Return a copy of each line in the listing that includes the word "Starting".

[PROVIDED ENTRIES]

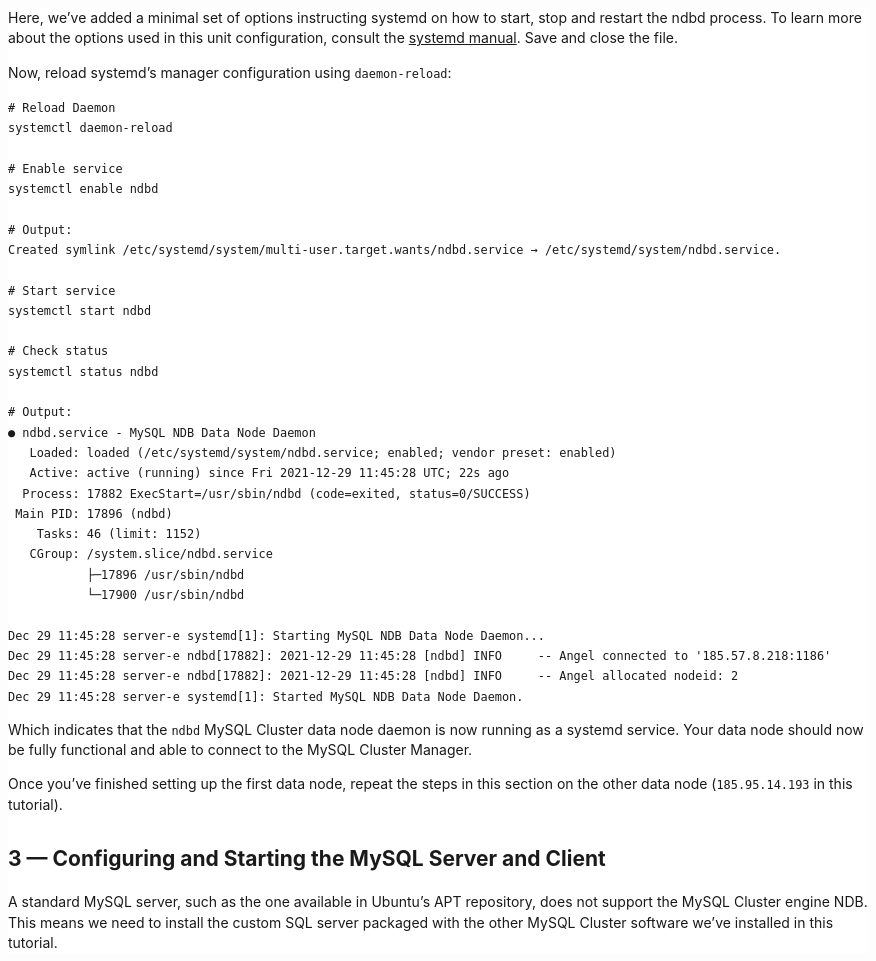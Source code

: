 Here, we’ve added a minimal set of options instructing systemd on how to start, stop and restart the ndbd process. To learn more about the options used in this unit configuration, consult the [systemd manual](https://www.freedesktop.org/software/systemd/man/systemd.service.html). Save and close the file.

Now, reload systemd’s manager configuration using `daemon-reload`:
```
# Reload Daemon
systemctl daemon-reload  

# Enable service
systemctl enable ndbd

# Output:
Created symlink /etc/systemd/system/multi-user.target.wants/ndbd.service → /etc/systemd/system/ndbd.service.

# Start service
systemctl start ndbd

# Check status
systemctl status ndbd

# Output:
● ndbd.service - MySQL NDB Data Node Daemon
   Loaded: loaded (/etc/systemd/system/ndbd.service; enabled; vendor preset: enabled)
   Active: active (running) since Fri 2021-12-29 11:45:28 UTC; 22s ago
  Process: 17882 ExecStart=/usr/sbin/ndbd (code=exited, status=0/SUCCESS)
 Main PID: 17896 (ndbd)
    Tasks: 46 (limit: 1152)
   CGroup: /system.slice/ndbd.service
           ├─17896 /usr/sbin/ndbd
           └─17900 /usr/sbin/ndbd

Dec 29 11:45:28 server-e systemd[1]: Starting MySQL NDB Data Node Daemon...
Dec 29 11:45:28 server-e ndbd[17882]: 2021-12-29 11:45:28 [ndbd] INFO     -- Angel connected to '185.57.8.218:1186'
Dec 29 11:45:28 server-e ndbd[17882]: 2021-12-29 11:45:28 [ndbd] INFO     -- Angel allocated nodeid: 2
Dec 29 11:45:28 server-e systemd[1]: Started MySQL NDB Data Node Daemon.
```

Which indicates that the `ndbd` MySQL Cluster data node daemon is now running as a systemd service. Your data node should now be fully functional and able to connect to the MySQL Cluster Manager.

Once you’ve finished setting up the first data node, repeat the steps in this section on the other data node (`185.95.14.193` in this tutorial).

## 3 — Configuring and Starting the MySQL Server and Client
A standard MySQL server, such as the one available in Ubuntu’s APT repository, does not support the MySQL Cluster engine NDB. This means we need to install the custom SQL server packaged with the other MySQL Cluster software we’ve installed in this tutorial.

[/PROVIDED ENTRIES]

**SOLUTION**
Dec 29 11:45:28 server-e systemd[1]: Starting MySQL NDB Data Node Daemon...
## 3 — Configuring and Starting the MySQL Server and Client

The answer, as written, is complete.